I LOVE that second picture! It's so cute... You can almost hear her say "I am so embarrassed...I hope no one saw that"...

Great pics!


----------



## Miranda16 (Jan 17, 2010)

BAHAHAHAHA oh gracie girl ...... maybe not one of her most graceful moments for sure ....

think before ya jump next time silly pup ....
give her a big old smooch for me and some good tummy rubs ... she is just too cute to resist


----------



## HyperFerret (Feb 7, 2009)

LOL! That's awesome you were able to get pics!


----------



## Finkie_Mom (Mar 2, 2010)

Those pics are PRICELESS!!! Glad she wasn't phased by it


----------



## MegaMuttMom (Sep 15, 2007)

Cherokee took his first swim like that, in 36 degree winter. He was about 9 months old, was flying through a meadow, and I don't think he realized that he was launching into water. He came up with a piece of plant draped over his nose. He didn't attempt to swim again for months. I don't think I had ever laughed so hard. He motored so hard that his entire chest was clear out of the water!


----------



## Maddie'sMomma (Mar 5, 2010)

Those are awesome pictures!


----------



## HyperFerret (Feb 7, 2009)

Tj also has a similar story. Except his story was my fault.  

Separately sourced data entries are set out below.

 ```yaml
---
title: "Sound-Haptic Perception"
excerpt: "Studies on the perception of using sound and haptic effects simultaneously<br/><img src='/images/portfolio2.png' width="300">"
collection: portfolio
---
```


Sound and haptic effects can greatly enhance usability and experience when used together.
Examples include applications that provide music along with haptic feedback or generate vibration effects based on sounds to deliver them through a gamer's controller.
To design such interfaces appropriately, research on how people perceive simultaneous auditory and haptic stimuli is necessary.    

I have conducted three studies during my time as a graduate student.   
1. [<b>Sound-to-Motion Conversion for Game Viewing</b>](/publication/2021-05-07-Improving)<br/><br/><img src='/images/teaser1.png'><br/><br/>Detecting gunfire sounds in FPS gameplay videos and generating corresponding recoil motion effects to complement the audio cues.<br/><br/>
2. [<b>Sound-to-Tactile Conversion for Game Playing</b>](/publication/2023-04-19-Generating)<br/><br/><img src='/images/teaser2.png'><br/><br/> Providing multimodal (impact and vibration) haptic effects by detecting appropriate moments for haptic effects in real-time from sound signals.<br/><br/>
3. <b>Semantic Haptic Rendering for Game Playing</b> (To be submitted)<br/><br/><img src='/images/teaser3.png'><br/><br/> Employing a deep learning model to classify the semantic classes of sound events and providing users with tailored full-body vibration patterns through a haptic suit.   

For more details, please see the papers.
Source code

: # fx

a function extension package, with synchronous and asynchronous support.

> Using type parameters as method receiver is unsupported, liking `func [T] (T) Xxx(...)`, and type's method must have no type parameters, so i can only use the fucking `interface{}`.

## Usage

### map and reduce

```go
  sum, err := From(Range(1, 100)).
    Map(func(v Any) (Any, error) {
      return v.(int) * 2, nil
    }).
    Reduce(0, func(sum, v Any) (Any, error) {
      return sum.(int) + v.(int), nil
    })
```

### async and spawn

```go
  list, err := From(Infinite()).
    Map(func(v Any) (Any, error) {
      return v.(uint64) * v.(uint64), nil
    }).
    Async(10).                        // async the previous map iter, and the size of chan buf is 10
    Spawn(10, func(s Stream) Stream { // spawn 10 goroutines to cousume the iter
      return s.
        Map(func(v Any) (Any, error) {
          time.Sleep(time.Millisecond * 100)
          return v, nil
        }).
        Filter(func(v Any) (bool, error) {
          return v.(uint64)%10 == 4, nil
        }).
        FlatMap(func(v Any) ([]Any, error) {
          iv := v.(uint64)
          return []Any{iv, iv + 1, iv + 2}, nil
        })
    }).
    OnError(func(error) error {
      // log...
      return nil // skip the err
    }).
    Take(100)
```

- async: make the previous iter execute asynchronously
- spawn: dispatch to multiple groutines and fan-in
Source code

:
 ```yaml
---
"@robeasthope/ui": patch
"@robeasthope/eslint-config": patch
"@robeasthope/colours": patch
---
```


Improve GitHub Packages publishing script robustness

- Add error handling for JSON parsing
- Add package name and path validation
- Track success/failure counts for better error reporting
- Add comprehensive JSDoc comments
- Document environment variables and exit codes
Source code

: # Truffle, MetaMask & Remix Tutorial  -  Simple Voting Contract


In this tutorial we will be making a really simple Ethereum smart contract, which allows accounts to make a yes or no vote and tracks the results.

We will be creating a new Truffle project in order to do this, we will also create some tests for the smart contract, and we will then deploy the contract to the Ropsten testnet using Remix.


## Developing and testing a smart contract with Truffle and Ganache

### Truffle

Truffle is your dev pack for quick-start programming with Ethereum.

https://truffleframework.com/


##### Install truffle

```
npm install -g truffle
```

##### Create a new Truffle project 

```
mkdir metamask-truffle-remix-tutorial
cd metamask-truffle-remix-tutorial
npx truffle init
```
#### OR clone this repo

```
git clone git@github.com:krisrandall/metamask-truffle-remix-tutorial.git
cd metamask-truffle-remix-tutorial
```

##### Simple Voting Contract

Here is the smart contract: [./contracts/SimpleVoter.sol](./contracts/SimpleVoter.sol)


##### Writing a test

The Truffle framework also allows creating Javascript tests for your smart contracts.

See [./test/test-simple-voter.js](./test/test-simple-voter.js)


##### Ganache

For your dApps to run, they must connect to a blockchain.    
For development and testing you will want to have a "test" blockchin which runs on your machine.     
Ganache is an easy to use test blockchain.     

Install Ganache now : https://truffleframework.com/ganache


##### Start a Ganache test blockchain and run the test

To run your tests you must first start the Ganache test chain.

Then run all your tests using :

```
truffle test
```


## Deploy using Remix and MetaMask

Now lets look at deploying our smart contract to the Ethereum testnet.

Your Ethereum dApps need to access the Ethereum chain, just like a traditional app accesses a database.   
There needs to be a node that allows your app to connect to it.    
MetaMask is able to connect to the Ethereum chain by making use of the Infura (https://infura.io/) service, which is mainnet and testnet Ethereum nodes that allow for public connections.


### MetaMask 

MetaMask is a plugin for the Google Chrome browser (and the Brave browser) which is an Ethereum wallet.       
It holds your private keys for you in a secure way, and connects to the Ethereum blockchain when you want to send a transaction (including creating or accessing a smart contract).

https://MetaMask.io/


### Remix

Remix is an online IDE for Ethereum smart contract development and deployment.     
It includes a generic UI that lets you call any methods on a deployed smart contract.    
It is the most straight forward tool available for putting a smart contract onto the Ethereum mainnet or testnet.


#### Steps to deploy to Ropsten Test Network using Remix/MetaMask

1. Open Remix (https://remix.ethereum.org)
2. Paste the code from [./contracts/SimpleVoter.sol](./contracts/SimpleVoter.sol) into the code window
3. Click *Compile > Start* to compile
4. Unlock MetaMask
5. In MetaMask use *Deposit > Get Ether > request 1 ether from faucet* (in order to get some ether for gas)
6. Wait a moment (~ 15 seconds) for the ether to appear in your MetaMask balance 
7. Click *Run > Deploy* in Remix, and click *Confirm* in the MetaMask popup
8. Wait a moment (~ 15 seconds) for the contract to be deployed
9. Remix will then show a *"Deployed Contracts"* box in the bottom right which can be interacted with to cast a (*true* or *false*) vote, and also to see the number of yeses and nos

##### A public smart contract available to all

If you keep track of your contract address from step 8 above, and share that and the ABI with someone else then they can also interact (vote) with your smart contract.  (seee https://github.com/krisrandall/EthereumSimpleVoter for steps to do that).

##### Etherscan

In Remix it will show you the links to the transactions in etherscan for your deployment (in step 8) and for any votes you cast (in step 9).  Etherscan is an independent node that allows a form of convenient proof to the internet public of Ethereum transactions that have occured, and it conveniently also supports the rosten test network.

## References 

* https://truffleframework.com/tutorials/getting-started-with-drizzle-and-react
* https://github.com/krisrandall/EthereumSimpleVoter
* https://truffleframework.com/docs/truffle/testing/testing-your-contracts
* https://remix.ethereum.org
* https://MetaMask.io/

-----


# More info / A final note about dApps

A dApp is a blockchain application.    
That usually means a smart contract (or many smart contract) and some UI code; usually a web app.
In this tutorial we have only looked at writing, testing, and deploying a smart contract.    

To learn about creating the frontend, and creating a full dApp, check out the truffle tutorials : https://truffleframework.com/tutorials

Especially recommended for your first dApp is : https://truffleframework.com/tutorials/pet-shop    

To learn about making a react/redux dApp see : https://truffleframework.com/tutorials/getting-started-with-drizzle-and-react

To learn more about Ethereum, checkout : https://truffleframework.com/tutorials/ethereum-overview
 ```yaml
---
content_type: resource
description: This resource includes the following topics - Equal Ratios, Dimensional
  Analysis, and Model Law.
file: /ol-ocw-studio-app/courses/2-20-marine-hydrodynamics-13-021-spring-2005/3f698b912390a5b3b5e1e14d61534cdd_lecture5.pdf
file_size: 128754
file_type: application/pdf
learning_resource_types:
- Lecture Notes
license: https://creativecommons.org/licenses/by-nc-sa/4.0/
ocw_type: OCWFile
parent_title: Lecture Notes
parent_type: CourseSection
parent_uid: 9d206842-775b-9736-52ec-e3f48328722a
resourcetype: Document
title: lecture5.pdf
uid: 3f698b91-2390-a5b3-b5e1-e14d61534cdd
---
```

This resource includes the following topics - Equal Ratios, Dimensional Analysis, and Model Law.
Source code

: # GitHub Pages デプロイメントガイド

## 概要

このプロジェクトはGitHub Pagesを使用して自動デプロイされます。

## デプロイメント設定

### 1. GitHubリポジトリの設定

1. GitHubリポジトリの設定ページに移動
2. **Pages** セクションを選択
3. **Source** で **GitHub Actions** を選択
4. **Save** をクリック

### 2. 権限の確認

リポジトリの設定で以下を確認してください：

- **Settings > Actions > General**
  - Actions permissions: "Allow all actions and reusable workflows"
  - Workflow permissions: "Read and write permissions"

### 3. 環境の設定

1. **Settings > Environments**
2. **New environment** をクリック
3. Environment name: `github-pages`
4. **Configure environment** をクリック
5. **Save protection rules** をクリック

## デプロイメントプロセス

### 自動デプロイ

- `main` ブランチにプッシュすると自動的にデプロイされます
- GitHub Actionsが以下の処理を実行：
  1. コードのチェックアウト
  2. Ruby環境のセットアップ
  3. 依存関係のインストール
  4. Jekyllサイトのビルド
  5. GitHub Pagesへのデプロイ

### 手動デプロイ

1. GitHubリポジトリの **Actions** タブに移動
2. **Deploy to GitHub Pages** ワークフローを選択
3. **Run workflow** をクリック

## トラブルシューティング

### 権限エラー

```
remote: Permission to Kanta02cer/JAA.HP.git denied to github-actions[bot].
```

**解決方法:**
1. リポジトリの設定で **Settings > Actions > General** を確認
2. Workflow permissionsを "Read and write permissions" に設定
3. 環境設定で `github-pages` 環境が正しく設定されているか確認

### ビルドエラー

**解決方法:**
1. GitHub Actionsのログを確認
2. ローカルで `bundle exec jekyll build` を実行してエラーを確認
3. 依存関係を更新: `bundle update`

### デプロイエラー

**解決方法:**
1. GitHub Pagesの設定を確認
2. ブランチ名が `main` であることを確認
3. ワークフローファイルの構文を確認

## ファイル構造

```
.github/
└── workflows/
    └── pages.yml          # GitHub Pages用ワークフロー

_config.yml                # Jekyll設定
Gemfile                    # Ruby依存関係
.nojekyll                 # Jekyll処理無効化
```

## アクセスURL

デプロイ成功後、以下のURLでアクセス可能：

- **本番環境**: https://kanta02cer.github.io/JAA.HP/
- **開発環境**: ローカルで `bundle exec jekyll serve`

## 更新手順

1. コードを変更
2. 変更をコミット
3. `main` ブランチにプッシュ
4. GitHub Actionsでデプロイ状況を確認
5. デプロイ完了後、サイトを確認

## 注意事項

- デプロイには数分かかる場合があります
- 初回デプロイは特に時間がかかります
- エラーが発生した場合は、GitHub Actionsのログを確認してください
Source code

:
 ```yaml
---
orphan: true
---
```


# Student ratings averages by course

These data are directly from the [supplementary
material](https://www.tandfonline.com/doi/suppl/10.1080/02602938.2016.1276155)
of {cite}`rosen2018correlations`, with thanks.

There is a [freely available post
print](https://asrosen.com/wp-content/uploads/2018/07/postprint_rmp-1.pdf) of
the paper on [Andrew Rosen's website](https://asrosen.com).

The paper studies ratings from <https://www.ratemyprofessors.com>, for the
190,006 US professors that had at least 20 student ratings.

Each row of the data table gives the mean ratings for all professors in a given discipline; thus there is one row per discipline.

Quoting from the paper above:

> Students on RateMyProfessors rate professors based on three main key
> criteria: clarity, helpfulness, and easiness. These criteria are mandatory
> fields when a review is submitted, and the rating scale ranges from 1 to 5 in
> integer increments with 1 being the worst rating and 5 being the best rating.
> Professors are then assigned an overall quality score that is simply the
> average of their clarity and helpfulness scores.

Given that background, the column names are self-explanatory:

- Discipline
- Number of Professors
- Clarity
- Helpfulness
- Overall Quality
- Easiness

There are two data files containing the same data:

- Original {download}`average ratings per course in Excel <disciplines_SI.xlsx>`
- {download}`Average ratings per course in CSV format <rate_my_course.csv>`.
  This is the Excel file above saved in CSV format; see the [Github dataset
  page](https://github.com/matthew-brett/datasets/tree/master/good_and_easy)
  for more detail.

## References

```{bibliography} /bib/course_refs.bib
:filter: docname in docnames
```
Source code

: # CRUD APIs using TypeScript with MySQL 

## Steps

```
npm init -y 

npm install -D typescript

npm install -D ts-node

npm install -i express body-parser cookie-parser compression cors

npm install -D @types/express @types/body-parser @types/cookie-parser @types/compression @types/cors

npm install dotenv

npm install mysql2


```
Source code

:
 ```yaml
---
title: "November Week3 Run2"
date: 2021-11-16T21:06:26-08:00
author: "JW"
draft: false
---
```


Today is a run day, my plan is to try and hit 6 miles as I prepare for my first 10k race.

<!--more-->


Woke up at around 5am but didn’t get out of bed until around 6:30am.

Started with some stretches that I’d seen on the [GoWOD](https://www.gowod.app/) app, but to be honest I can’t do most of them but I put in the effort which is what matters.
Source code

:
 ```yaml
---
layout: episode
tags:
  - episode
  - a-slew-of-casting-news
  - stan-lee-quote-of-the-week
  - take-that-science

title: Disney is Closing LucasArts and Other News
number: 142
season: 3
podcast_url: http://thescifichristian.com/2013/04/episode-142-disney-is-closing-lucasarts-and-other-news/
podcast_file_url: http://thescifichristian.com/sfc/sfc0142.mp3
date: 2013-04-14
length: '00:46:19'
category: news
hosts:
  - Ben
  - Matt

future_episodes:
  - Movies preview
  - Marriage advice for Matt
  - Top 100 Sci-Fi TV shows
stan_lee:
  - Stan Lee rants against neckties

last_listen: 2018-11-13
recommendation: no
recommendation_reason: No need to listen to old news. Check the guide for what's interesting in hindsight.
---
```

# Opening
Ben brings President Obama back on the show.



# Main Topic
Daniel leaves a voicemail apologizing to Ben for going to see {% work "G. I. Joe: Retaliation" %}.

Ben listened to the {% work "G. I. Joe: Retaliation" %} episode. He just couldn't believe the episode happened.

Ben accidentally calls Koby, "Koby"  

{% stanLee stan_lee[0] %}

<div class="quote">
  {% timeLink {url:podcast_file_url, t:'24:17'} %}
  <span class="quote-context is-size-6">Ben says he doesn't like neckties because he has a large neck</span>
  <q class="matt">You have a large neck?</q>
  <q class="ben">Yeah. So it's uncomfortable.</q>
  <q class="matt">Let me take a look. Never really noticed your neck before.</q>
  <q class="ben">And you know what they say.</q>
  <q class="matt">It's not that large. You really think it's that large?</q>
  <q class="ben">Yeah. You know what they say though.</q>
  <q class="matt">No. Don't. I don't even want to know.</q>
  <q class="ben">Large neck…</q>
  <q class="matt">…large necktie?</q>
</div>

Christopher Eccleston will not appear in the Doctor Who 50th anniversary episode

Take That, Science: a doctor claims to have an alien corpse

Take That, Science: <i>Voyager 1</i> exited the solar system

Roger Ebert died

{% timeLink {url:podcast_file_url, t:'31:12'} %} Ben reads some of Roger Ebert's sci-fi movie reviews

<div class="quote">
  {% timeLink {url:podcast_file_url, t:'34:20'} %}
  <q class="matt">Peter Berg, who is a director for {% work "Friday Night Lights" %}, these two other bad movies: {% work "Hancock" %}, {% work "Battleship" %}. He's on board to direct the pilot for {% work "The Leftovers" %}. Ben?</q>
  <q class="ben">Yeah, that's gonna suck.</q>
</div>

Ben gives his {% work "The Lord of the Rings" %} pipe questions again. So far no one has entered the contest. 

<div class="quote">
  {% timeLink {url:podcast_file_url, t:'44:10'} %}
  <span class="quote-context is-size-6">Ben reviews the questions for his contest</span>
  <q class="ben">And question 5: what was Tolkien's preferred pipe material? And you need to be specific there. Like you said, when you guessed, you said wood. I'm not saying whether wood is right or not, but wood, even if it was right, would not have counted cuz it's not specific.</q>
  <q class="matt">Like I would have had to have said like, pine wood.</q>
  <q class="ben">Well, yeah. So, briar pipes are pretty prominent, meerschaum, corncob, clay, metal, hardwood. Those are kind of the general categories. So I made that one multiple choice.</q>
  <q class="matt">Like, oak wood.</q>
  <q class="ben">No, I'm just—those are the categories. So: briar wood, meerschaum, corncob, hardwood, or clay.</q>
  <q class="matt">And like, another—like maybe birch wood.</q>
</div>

He was about 7-8 months old when I was trying to get him used to water. There was another dog and owner playing at the man-made-pond and I thought it would be great for Tj to see another dog in the water. So with their permission, Tj and I joined them.

I was tossing sticks in the water as Tj has always loved fetch. He went after the stick one by one slowly but building his confidence with each toss. Soon after he would retrieve the stick with a faster pace. But then ... was my last toss. I didn't realized the shallow end stops so suddenly. The last toss went just pass the shallow end. Tj went charging after the stick and then KERPLUNK!

Tj also sank like a rock. He actually went all the way under and then popped up gasping for air, paws slapping at the water. Thinking he'd line up horizontally with the water, I just waited for him, encouraging him to swim. But I think he may have been too freaked out. He started going under again as he was still as vertical as could be. I then thought to myself, he can't swim! So quickly I took 5 steps out to him and grabbed the "handle" to his harness and aided him back to shore.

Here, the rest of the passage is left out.